Michiel Veldhuis received the most public votes for the C.J. Kok Public Award and may therefore call himself Discoverer of the Year. Veldhuis researches how climate change affects savannah ecosystems in Africa and how we can protect them.
In the voting, Veldhuis managed to stay ahead of seven other nominees. Chemist Elliot Mock came in second and physicist Stefania Ketzetzi finished third. Besides votes from colleagues, Veldhuis also received many votes from outside his institute. In total, 1570 people voted for one of the nominees.
Lions and prey animals
The ecologist discovered that lions limit their prey, such as zebra and gnu, in their options for adapting to global warming. Normally, the herbivores could opt for grazing during the cooler nights. But if they live in an area with lions – which are also mainly active during the cool nights – they are forced to forage for food at hotter times of the day.
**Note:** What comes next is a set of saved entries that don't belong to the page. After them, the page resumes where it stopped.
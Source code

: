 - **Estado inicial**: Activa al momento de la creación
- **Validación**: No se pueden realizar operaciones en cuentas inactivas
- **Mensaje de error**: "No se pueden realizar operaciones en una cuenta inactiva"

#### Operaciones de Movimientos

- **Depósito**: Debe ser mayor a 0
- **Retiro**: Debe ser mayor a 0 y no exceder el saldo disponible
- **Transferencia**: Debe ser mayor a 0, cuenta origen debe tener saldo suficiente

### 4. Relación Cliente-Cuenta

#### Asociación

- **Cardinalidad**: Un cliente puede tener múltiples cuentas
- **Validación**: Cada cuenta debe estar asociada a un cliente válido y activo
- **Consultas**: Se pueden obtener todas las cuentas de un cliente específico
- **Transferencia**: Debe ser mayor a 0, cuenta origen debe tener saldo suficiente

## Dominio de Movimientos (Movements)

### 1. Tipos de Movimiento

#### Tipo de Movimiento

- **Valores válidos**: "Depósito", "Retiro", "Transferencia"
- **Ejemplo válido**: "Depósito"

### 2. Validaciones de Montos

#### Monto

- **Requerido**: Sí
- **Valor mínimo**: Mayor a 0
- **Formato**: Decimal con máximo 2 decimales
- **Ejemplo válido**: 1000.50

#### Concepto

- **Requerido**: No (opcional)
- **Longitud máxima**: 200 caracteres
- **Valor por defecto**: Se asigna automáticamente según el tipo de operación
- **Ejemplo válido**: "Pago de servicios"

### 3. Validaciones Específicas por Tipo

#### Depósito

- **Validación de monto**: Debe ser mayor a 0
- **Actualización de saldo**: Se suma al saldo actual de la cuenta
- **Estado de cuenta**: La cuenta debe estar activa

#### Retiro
With his discovery, Veldhuis demonstrated that climate change affects not only individual species but also the relationships between species.
About Michiel Veldhuis
Since his Biology Master’s in Groningen, Michiel Veldhuis (1985) has dedicated his research to African wildlife. His interest may stem from his birthplace in Zambia, where he lived for the first two years of his life and which he revisited when he was fifteen years old. After finishing his PhD in Groningen on South African ecosystems, he carried out postdoc projects in Groningen and Princeton (US) on human-nature interactions in the Serengeti-Mara ecosystem in Tanzania and Kenya. He came to Leiden in 2019, to continue his research as assistant professor of Environmental Ecology. In 2020, he received a KNAW Early Career Award.